Once you have trained a suitable ML model for your use case, another common problem is how to version this model, and make it available for other people to utilise. Here we are going to use ADS to quickly prepare, save, and deploy a model. In the examples below the following libraries are required:

# Required for saving and deploying models 
from ads.model.framework.sklearn_model import SklearnModel
import tempfile
import json
from shutil import rmtree
from ads.model.model_metadata import UseCaseType

Preparing a Model:

The first step is to prepare the model, this involves creating a Model Artefact that contains the following items:

A serialised model;
runtime.yaml - information about the model and required conda environment;
score.py - used by the model deployment server to load in the model and create predictions;
input_schema.json - Example input (optional);
output_schema.json - Example output (optional);
Any other artefacts required.

ADS can help us to auto generate all the mandatory files above to help save the models. Currently ADS supports the following frameworks:

scikit-learn;
XGBoost;
LightGBM;
PyTorch;
SparkPipelineModel;
TensorFlow.

There is also a GenericModel class that would help you to create the required files for any unsupported model framework that has a .predict()method.

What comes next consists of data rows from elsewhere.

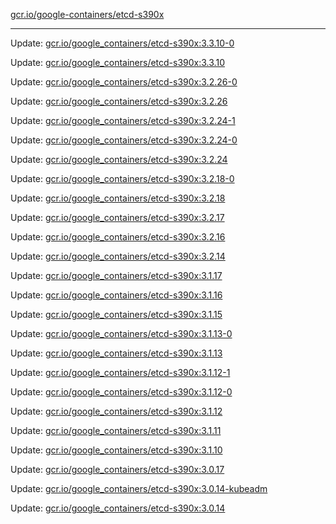 [gcr.io/google-containers/etcd-s390x](https://hub.docker.com/r/cruse/etcd-s390x/tags/) 

----
Update: [gcr.io/google_containers/etcd-s390x:3.3.10-0](https://hub.docker.com/r/cruse/etcd-s390x/tags/)

Update: [gcr.io/google_containers/etcd-s390x:3.3.10](https://hub.docker.com/r/cruse/etcd-s390x/tags/)

Update: [gcr.io/google_containers/etcd-s390x:3.2.26-0](https://hub.docker.com/r/cruse/etcd-s390x/tags/)

Update: [gcr.io/google_containers/etcd-s390x:3.2.26](https://hub.docker.com/r/cruse/etcd-s390x/tags/)

Update: [gcr.io/google_containers/etcd-s390x:3.2.24-1](https://hub.docker.com/r/cruse/etcd-s390x/tags/)

Update: [gcr.io/google_containers/etcd-s390x:3.2.24-0](https://hub.docker.com/r/cruse/etcd-s390x/tags/)

Update: [gcr.io/google_containers/etcd-s390x:3.2.24](https://hub.docker.com/r/cruse/etcd-s390x/tags/)

Update: [gcr.io/google_containers/etcd-s390x:3.2.18-0](https://hub.docker.com/r/cruse/etcd-s390x/tags/)

Update: [gcr.io/google_containers/etcd-s390x:3.2.18](https://hub.docker.com/r/cruse/etcd-s390x/tags/)

Update: [gcr.io/google_containers/etcd-s390x:3.2.17](https://hub.docker.com/r/cruse/etcd-s390x/tags/)

Update: [gcr.io/google_containers/etcd-s390x:3.2.16](https://hub.docker.com/r/cruse/etcd-s390x/tags/)

Update: [gcr.io/google_containers/etcd-s390x:3.2.14](https://hub.docker.com/r/cruse/etcd-s390x/tags/)

Update: [gcr.io/google_containers/etcd-s390x:3.1.17](https://hub.docker.com/r/cruse/etcd-s390x/tags/)

Update: [gcr.io/google_containers/etcd-s390x:3.1.16](https://hub.docker.com/r/cruse/etcd-s390x/tags/)

Update: [gcr.io/google_containers/etcd-s390x:3.1.15](https://hub.docker.com/r/cruse/etcd-s390x/tags/)

Update: [gcr.io/google_containers/etcd-s390x:3.1.13-0](https://hub.docker.com/r/cruse/etcd-s390x/tags/)

Update: [gcr.io/google_containers/etcd-s390x:3.1.13](https://hub.docker.com/r/cruse/etcd-s390x/tags/)

Update: [gcr.io/google_containers/etcd-s390x:3.1.12-1](https://hub.docker.com/r/cruse/etcd-s390x/tags/)

Update: [gcr.io/google_containers/etcd-s390x:3.1.12-0](https://hub.docker.com/r/cruse/etcd-s390x/tags/)

Update: [gcr.io/google_containers/etcd-s390x:3.1.12](https://hub.docker.com/r/cruse/etcd-s390x/tags/)

Update: [gcr.io/google_containers/etcd-s390x:3.1.11](https://hub.docker.com/r/cruse/etcd-s390x/tags/)

Update: [gcr.io/google_containers/etcd-s390x:3.1.10](https://hub.docker.com/r/cruse/etcd-s390x/tags/)

Update: [gcr.io/google_containers/etcd-s390x:3.0.17](https://hub.docker.com/r/cruse/etcd-s390x/tags/)

Update: [gcr.io/google_containers/etcd-s390x:3.0.14-kubeadm](https://hub.docker.com/r/cruse/etcd-s390x/tags/)

Update: [gcr.io/google_containers/etcd-s390x:3.0.14](https://hub.docker.com/r/cruse/etcd-s390x/tags/)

Since the model we wish to save in this example is a scikit-learn model we can use the SklearnModel class in ADS. The .prepare() function creates the model artefacts that are needed to deploy a model without you having to configure it or write code. However, it does allow you to customize the score.py file if needed.

The Model class takes two parameters - estimator object which is the model you wish to save and deploy and a directory location to store autogenerated artefacts. The code below creates a temporary directory for the model artefacts, and sets the estimator to be the random forest model created above in this post. To prepare the model we then provide information on the conda environment it should be run on, the conda environment it was trained in, the training data, and the use_case_type: which will depend on the kind of model you have made and options available can be found on the Oracle ADS help page here.

In the example below since I am using a conda environment I created myself I’ve supplied the full path to the OCI bucket location.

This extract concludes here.